─── Input for this task
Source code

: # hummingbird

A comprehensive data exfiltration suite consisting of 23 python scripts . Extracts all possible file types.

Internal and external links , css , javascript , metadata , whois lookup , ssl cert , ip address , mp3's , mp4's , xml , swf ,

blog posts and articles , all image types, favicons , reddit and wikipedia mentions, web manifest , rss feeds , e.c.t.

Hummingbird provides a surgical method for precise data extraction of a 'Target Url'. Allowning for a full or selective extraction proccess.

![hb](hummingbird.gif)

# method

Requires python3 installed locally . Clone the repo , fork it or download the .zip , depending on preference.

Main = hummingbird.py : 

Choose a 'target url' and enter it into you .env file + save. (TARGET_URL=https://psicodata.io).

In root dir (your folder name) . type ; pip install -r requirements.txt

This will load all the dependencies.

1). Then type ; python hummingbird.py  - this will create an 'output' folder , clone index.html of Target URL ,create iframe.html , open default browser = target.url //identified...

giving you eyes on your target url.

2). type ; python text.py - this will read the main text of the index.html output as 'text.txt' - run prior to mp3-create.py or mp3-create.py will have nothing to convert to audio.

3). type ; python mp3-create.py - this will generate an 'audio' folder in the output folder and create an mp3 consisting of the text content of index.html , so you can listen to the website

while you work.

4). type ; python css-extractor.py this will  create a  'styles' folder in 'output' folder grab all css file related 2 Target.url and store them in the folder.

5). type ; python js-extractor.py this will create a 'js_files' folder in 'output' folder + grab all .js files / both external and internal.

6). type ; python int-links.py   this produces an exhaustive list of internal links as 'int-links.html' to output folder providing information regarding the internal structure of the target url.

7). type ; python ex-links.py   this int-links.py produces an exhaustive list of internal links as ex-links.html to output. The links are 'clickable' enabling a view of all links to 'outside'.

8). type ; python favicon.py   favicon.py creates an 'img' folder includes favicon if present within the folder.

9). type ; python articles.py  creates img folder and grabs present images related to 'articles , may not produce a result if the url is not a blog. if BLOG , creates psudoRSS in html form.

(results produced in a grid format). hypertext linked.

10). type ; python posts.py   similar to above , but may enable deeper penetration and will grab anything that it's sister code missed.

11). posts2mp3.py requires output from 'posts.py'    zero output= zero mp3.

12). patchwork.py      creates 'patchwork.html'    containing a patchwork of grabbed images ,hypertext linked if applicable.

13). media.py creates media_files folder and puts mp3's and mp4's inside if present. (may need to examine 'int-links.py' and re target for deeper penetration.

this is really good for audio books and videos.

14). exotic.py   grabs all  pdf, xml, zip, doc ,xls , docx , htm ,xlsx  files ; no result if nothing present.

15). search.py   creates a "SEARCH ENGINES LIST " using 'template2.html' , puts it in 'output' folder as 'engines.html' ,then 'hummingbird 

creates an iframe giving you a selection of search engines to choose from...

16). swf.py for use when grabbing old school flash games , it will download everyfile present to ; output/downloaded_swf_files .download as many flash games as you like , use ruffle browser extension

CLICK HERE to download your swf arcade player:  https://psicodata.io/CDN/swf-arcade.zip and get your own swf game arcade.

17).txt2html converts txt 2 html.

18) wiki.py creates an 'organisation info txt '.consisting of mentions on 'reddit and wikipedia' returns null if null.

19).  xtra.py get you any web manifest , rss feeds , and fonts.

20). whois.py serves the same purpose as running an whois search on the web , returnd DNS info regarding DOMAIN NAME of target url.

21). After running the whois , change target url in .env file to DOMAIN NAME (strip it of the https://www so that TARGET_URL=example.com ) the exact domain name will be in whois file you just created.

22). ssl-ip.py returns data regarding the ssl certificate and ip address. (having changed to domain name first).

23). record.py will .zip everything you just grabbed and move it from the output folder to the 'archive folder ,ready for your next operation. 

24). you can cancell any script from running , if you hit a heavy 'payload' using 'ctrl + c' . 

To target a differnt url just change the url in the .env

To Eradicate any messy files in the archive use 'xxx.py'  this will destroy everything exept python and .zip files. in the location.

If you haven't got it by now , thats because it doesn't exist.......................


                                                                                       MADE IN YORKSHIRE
──────
─── Input for this task
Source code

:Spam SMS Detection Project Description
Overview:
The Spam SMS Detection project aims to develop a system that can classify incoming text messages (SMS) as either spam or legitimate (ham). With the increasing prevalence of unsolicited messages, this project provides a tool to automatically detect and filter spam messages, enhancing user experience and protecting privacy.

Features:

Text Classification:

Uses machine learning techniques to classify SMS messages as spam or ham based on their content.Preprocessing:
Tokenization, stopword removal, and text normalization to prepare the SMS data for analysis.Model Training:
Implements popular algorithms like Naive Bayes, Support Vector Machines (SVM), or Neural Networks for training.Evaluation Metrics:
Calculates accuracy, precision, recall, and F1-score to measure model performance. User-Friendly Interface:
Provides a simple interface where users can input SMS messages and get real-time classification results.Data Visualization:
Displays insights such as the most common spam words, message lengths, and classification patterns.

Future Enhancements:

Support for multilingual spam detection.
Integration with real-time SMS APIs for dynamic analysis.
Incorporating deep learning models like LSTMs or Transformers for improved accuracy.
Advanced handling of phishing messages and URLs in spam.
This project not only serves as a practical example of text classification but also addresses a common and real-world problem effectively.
──────
§ Work instructions: Every line in the entries above that mentions the word "using" must be shown.

§ Response to the exercise:
15). search.py   creates a "SEARCH ENGINES LIST " using 'template2.html' , puts it in 'output' folder as 'engines.html' ,then 'hummingbird 
24). you can cancell any script from running , if you hit a heavy 'payload' using 'ctrl + c' . 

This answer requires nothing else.